→ **Entries taken from a collection**:

____

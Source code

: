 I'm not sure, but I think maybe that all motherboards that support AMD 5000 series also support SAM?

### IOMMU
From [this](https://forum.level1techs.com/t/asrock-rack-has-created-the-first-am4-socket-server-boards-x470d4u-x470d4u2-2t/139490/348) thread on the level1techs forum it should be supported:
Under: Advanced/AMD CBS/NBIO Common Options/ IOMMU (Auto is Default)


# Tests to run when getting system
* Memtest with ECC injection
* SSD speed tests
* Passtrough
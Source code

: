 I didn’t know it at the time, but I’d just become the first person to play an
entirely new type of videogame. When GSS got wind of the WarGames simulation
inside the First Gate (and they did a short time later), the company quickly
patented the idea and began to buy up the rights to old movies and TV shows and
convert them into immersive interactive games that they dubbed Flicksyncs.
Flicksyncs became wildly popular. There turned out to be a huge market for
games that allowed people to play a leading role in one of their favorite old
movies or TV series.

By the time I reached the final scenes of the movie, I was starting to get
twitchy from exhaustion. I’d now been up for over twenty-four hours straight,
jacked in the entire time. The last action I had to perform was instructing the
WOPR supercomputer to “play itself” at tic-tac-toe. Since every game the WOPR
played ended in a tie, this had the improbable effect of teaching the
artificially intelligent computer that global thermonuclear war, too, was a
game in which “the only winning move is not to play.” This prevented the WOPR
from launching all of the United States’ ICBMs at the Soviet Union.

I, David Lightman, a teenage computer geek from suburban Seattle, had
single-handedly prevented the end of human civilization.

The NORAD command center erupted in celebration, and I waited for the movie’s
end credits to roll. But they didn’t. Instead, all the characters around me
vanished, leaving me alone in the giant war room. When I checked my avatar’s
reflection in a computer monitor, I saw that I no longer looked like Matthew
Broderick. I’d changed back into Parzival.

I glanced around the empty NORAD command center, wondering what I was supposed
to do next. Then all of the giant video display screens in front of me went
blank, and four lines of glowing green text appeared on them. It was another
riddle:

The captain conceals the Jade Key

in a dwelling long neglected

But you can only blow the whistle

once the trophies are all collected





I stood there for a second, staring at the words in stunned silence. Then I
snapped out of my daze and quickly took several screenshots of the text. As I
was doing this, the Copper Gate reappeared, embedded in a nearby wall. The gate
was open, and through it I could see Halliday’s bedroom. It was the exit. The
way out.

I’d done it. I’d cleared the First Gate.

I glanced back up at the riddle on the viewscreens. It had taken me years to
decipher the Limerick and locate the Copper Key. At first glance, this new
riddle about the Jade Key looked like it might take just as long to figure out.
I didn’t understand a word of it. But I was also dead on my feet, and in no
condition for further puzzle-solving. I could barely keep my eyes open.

____

→ **Problem to solve**: The expected result is a copy of each line in the records where "Flicksyncs" appears.

→ **Final answer**:
convert them into immersive interactive games that they dubbed Flicksyncs.
Flicksyncs became wildly popular. There turned out to be a huge market for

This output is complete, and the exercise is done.